-- Opening Marker --
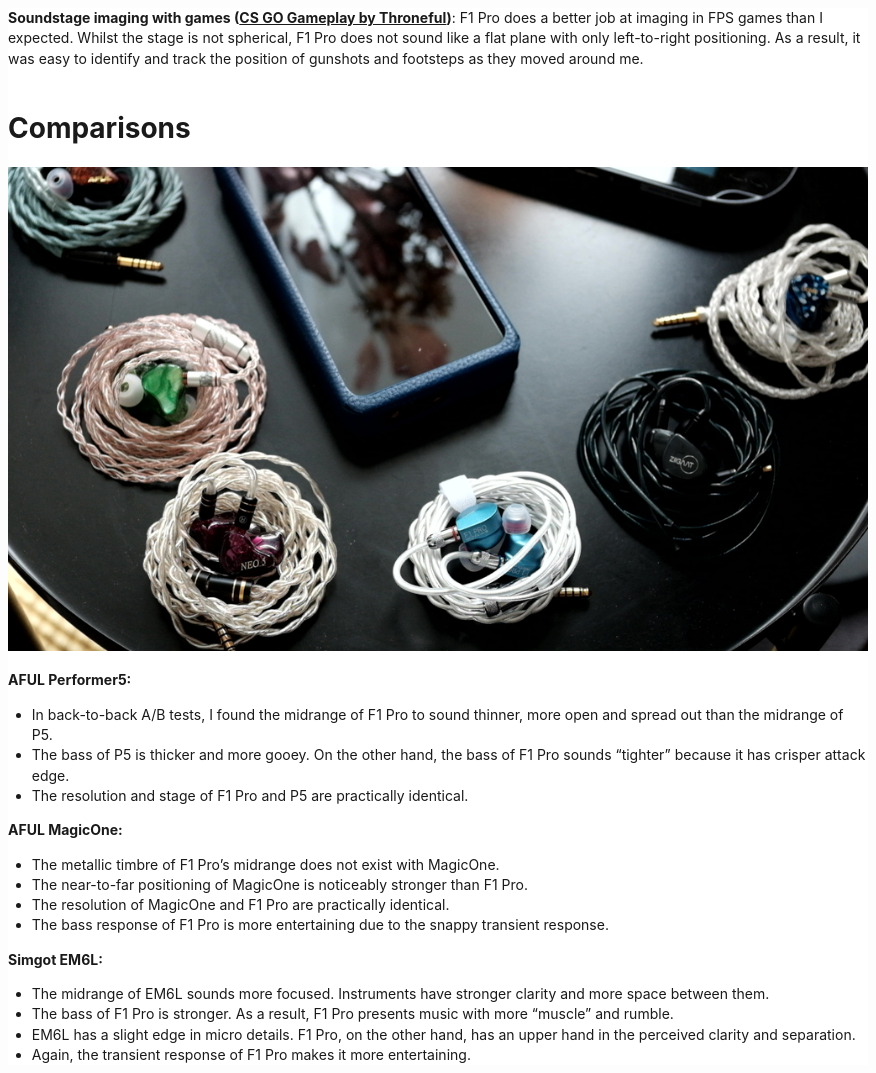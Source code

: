 **Soundstage imaging with games ([CS GO Gameplay by Throneful](https://youtu.be/KnpljMWwy3o))**: F1 Pro does a better job at imaging in FPS games than I expected. Whilst the stage is not spherical, F1 Pro does not sound like a flat plane with only left-to-right positioning. As a result, it was easy to identify and track the position of gunshots and footsteps as they moved around me. 

Comparisons
===

![](/assets/images/F1Pro/F1Pro_00004.jpg)

**AFUL Performer5:**
- In back-to-back A/B tests, I found the midrange of F1 Pro to sound thinner, more open and spread out than the midrange of P5. 
- The bass of P5 is thicker and more gooey. On the other hand, the bass of F1 Pro sounds “tighter” because it has crisper attack edge. 
- The resolution and stage of F1 Pro and P5 are practically identical.

**AFUL MagicOne:**
- The metallic timbre of F1 Pro’s midrange does not exist with MagicOne. 
- The near-to-far positioning of MagicOne is noticeably stronger than F1 Pro.
- The resolution of MagicOne and F1 Pro are practically identical.
- The bass response of F1 Pro is more entertaining due to the snappy transient response.

**Simgot EM6L:**
- The midrange of EM6L sounds more focused. Instruments have stronger clarity and more space between them. 
- The bass of F1 Pro is stronger. As a result, F1 Pro presents music with more “muscle” and rumble. 
- EM6L has a slight edge in micro details. F1 Pro, on the other hand, has an upper hand in the perceived clarity and separation. 
- Again, the transient response of F1 Pro makes it more entertaining.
-- Closing Marker --
An unchanged copy of the listing, with no pictures, should be returned.

Source code

: **Soundstage imaging with games ([CS GO Gameplay by Throneful](https://youtu.be/KnpljMWwy3o))**: F1 Pro does a better job at imaging in FPS games than I expected. Whilst the stage is not spherical, F1 Pro does not sound like a flat plane with only left-to-right positioning. As a result, it was easy to identify and track the position of gunshots and footsteps as they moved around me. 

Comparisons
===

![](/assets/images/F1Pro/F1Pro_00004.jpg)

**AFUL Performer5:**
- In back-to-back A/B tests, I found the midrange of F1 Pro to sound thinner, more open and spread out than the midrange of P5. 
- The bass of P5 is thicker and more gooey. On the other hand, the bass of F1 Pro sounds “tighter” because it has crisper attack edge. 
- The resolution and stage of F1 Pro and P5 are practically identical.

**AFUL MagicOne:**
- The metallic timbre of F1 Pro’s midrange does not exist with MagicOne. 
- The near-to-far positioning of MagicOne is noticeably stronger than F1 Pro.
- The resolution of MagicOne and F1 Pro are practically identical.
- The bass response of F1 Pro is more entertaining due to the snappy transient response.

**Simgot EM6L:**
- The midrange of EM6L sounds more focused. Instruments have stronger clarity and more space between them. 
- The bass of F1 Pro is stronger. As a result, F1 Pro presents music with more “muscle” and rumble. 
- EM6L has a slight edge in micro details. F1 Pro, on the other hand, has an upper hand in the perceived clarity and separation. 
- Again, the transient response of F1 Pro makes it more entertaining.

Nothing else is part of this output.